(Dataset entries)
»»
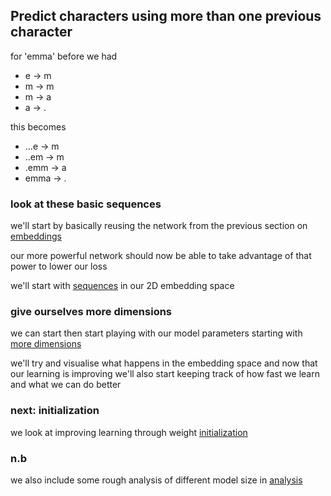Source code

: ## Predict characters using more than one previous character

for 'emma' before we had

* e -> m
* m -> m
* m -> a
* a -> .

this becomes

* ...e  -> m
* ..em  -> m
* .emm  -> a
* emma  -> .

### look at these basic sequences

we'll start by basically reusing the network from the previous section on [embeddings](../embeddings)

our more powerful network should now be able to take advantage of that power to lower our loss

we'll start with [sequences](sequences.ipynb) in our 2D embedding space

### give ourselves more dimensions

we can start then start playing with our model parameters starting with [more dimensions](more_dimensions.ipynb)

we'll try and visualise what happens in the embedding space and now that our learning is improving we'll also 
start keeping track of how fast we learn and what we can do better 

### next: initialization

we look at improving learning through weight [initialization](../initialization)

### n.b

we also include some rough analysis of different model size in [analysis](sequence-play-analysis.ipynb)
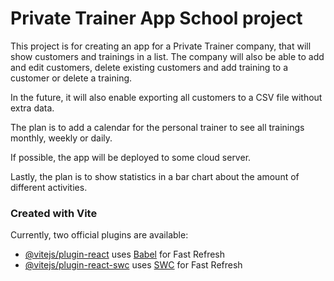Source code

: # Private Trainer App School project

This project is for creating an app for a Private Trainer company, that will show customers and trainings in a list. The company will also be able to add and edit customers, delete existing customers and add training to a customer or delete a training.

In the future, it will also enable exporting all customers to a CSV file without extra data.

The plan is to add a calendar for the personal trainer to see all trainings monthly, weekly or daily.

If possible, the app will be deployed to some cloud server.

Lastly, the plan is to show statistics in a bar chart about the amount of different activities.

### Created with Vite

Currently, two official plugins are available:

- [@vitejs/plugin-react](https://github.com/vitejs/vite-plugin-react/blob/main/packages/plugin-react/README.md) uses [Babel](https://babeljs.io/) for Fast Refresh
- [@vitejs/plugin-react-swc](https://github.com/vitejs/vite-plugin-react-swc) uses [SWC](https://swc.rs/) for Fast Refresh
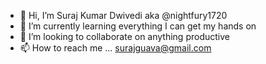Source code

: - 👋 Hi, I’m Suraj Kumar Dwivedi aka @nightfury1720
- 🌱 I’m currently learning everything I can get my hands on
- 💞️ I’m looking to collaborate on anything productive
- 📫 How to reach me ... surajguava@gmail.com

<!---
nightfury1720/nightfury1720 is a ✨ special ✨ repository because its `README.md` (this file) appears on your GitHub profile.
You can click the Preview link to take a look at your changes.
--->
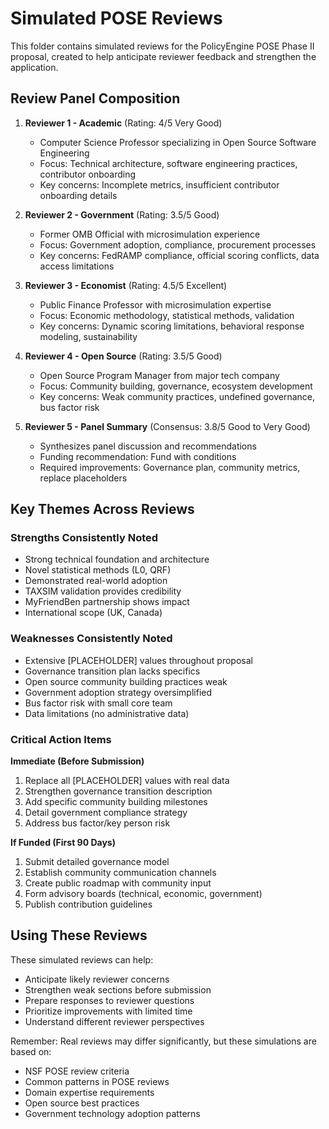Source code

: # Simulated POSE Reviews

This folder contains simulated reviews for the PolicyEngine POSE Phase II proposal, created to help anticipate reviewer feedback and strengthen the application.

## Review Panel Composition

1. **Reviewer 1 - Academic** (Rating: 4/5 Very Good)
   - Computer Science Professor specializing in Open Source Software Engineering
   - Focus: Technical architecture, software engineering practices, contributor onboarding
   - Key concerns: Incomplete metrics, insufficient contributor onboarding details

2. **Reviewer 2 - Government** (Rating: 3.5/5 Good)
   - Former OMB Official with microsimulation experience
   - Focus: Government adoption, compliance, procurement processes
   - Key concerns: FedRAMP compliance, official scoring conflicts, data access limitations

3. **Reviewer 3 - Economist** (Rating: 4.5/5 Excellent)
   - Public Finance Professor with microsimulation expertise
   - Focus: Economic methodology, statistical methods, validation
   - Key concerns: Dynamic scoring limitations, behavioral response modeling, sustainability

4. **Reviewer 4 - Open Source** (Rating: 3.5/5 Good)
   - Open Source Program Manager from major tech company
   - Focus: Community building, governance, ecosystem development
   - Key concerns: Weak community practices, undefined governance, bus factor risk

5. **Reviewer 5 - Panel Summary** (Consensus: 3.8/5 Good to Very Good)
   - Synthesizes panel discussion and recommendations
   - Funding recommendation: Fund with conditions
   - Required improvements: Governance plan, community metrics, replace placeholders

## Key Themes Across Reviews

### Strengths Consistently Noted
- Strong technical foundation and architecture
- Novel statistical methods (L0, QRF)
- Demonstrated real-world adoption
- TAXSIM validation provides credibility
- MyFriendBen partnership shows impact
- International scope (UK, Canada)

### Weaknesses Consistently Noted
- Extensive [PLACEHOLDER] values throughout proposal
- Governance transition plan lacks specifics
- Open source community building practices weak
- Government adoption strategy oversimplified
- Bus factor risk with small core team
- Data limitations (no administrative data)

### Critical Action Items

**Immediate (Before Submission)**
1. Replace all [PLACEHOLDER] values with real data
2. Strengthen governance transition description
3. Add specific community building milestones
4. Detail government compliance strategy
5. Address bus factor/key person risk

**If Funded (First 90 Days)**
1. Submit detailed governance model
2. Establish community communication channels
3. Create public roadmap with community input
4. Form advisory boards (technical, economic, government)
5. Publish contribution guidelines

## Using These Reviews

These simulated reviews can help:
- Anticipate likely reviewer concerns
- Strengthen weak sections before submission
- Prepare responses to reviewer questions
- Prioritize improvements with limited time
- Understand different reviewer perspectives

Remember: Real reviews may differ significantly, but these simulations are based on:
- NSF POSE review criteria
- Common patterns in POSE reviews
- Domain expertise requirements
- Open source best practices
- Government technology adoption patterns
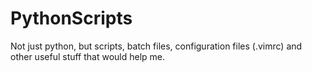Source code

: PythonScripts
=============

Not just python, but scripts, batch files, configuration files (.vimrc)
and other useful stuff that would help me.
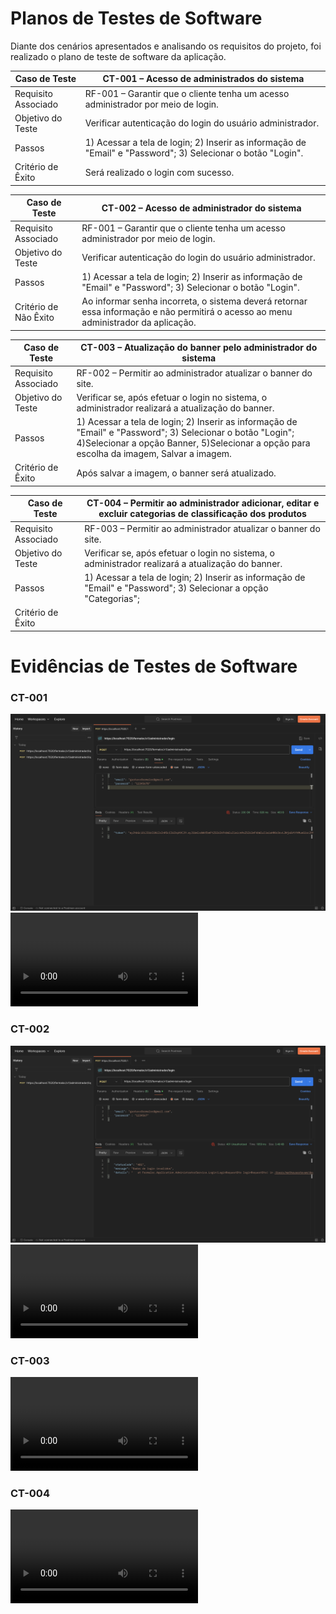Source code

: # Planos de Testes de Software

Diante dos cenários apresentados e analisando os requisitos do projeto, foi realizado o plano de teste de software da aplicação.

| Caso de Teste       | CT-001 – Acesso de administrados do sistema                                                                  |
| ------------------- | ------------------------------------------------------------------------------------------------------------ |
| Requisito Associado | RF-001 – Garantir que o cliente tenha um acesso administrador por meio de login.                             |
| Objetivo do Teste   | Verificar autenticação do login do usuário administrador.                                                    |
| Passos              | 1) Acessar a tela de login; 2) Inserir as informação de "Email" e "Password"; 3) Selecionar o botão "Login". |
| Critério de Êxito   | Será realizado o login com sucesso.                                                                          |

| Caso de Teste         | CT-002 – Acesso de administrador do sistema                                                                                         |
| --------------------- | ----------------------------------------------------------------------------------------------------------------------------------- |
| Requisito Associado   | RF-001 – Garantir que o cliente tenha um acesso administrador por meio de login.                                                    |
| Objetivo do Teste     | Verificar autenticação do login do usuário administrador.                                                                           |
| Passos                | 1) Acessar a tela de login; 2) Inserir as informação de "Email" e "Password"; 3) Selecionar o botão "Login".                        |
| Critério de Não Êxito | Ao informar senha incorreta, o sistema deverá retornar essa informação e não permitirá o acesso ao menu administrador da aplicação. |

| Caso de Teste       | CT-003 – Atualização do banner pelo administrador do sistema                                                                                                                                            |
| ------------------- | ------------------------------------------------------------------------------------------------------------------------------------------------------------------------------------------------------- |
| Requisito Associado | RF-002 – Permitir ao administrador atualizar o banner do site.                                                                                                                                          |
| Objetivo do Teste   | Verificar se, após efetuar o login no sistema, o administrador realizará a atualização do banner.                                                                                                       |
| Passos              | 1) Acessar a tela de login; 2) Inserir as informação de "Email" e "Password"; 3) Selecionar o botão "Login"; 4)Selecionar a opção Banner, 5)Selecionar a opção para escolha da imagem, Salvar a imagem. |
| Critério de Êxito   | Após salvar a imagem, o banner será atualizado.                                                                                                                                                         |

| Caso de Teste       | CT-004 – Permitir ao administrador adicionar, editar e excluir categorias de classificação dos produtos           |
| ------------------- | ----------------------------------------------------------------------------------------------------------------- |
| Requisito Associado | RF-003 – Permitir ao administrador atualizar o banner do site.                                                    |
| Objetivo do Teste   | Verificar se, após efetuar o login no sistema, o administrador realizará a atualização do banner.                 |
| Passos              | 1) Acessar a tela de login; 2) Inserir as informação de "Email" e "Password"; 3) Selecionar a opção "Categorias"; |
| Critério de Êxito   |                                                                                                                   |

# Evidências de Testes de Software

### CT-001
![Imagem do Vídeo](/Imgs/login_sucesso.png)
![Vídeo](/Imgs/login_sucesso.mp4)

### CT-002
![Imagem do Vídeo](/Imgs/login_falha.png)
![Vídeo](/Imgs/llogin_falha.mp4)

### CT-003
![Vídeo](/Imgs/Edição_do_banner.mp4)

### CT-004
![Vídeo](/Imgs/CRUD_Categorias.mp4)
««
# Problem statement
In the entries above, find the line holding "- Key concerns: Weak" and the line holding "- Governance transition plan lacks specifics"; print both of them and every line between, exactly, and nothing else.

# Output of the task
   - Key concerns: Weak community practices, undefined governance, bus factor risk

5. **Reviewer 5 - Panel Summary** (Consensus: 3.8/5 Good to Very Good)
   - Synthesizes panel discussion and recommendations
   - Funding recommendation: Fund with conditions
   - Required improvements: Governance plan, community metrics, replace placeholders

## Key Themes Across Reviews

### Strengths Consistently Noted
- Strong technical foundation and architecture
- Novel statistical methods (L0, QRF)
- Demonstrated real-world adoption
- TAXSIM validation provides credibility
- MyFriendBen partnership shows impact
- International scope (UK, Canada)

### Weaknesses Consistently Noted
- Extensive [PLACEHOLDER] values throughout proposal
- Governance transition plan lacks specifics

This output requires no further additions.